It is important to remember that the assertion expression must be a boolean expression, which typically means that it contains a comparison operator or invokes a boolean-valued method. The errorcode expression may have any value.

Now let's consider how assert can be used in real code. Suppose you are writing a method in which you believe that the variable x will always have a value of 0 or 1. You can state this belief explicitly with an assertion:

if (x == 0) {
  ...
}
else {  
  assert x == 1 : x;  // x must be 0 or 1.
  ...
}

A similar technique works with switch statements. If you ever find yourself writing a switch that does not have a default case, use an assertion to encode your assumption that all the possible cases are explicitly enumerated. For example:

switch(x) {
case -1: return LESS;
case 0: return EQUALS;
case 1: return GREATER;
default: assert false:x; // throw AssertionError if x is not -1, 0, or 1.
}

Note that assert false; always fails. This form of the statement is a useful "dead end" statement when you believe that the statement can never be reached.

The examples above are only two of the common idioms in which assertions are useful. There are other important ones as well, such as testing class invariants and testing preconditions for private methods. Learning to use assertions well takes practice, and you can read more about the theory and practical applications of assertions in Chapter 2 of Java in a Nutshell, 4th Edition.

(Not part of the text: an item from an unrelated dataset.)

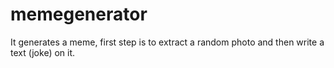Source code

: # memegenerator
  It generates a meme, first step is to extract a random photo and then write a text (joke) on it.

Note that assert was not a reserved word prior to Java 1.4, so the javac compiler does not recognize the assert statement by default. To compile code that contains assertions, you must pass the argument -source 1.4 to javac. This means that existing Java code that happens to use assert as an identifier will still compile.

As noted above, assertions must be enabled in order to be tested at run time. You do this with the -ea argument to the java interpreter. This argument by itself enables assertions in all non-system classes. You can also enable on a per-class or per-package basis:

java -ea:com.example.sorters.MergeSort    // Enable assertions for one class
java -ea:com.example.sorters...           // Enable assertions for a package

You can also use the -da argument to selectively disable assertions in classes or packages.

David Flanagan is the author of a number of O'Reilly books, including Java in a Nutshell, Java Examples in a Nutshell, Java Foundation Classes in a Nutshell, JavaScript: The Definitive Guide, and JavaScript Pocket Reference.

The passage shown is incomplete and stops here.